What you need to do: An unchanged copy of all the lines below is expected, and it should contain no pictures.

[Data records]
┌────────
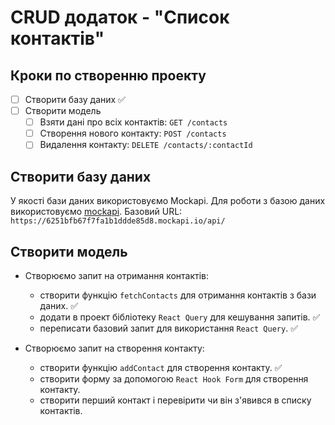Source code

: # СRUD додаток - "Список контактів"

## Кроки по створенню проекту

- [ ] Створити базу даних ✅
- [ ] Створити модель
  - [ ] Взяти дані про всіх контактів: `GET /contacts`
  - [ ] Створення нового контакту: `POST /contacts`
  - [ ] Видалення контакту: `DELETE /contacts/:contactId`

## Створити базу даних

У якості бази даних використовуємо Mockapi. Для роботи з базою даних
використовуємо [mockapi](https://mockapi.io/). Базовий URL:
`https://6251bfb67f7fa1b1ddde85d8.mockapi.io/api/`

## Створити модель

- Створюємо запит на отримання контактів:

  - створити функцію `fetchContacts` для отримання контактів з бази даних. ✅
  - додати в проект бібліотеку `React Query` для кешування запитів. ✅
  - переписати базовий запит для використання `React Query`. ✅

- Створюємо запит на створення контакту:

  - створити функцію `addContact` для створення контакту. ✅
  - створити форму за допомогою `React Hook Form` для створення контакту.
  - створити перший контакт і перевірити чи він з'явився в списку контактів.
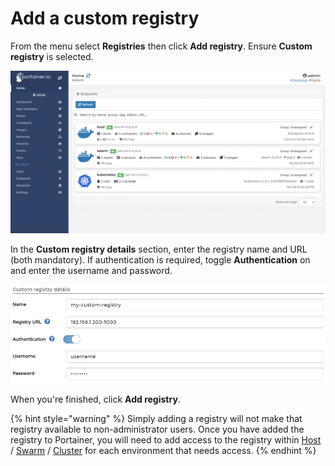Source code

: # Add a custom registry

From the menu select **Registries** then click **Add registry**. Ensure **Custom registry** is selected.

![](../../../.gitbook/assets/registries-add-1.gif)

In the **Custom registry details** section, enter the registry name and URL (both mandatory). If authentication is required, toggle **Authentication** on and enter the username and password.&#x20;

![](../../../.gitbook/assets/registries-custom-2.png)

When you're finished, click **Add registry**.

{% hint style="warning" %}
Simply adding a registry will not make that registry available to non-administrator users. Once you have added the registry to Portainer, you will need to add access to the registry within [Host](../../../user/docker/host/registries.md) / [Swarm](../../../user/docker/swarm/registries.md) / [Cluster](../../../user/kubernetes/cluster/registries.md) for each environment that needs access.
{% endhint %}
└────────
Response to the exercise:
Source code

: # СRUD додаток - "Список контактів"

## Кроки по створенню проекту

- [ ] Створити базу даних ✅
- [ ] Створити модель
  - [ ] Взяти дані про всіх контактів: `GET /contacts`
  - [ ] Створення нового контакту: `POST /contacts`
  - [ ] Видалення контакту: `DELETE /contacts/:contactId`

## Створити базу даних

У якості бази даних використовуємо Mockapi. Для роботи з базою даних
використовуємо [mockapi](https://mockapi.io/). Базовий URL:
`https://6251bfb67f7fa1b1ddde85d8.mockapi.io/api/`

## Створити модель

- Створюємо запит на отримання контактів:

  - створити функцію `fetchContacts` для отримання контактів з бази даних. ✅
  - додати в проект бібліотеку `React Query` для кешування запитів. ✅
  - переписати базовий запит для використання `React Query`. ✅

- Створюємо запит на створення контакту:

  - створити функцію `addContact` для створення контакту. ✅
  - створити форму за допомогою `React Hook Form` для створення контакту.
  - створити перший контакт і перевірити чи він з'явився в списку контактів.
Source code

: # Add a custom registry

From the menu select **Registries** then click **Add registry**. Ensure **Custom registry** is selected.

![](../../../.gitbook/assets/registries-add-1.gif)

In the **Custom registry details** section, enter the registry name and URL (both mandatory). If authentication is required, toggle **Authentication** on and enter the username and password.&#x20;

![](../../../.gitbook/assets/registries-custom-2.png)

When you're finished, click **Add registry**.

{% hint style="warning" %}
Simply adding a registry will not make that registry available to non-administrator users. Once you have added the registry to Portainer, you will need to add access to the registry within [Host](../../../user/docker/host/registries.md) / [Swarm](../../../user/docker/swarm/registries.md) / [Cluster](../../../user/kubernetes/cluster/registries.md) for each environment that needs access.
{% endhint %}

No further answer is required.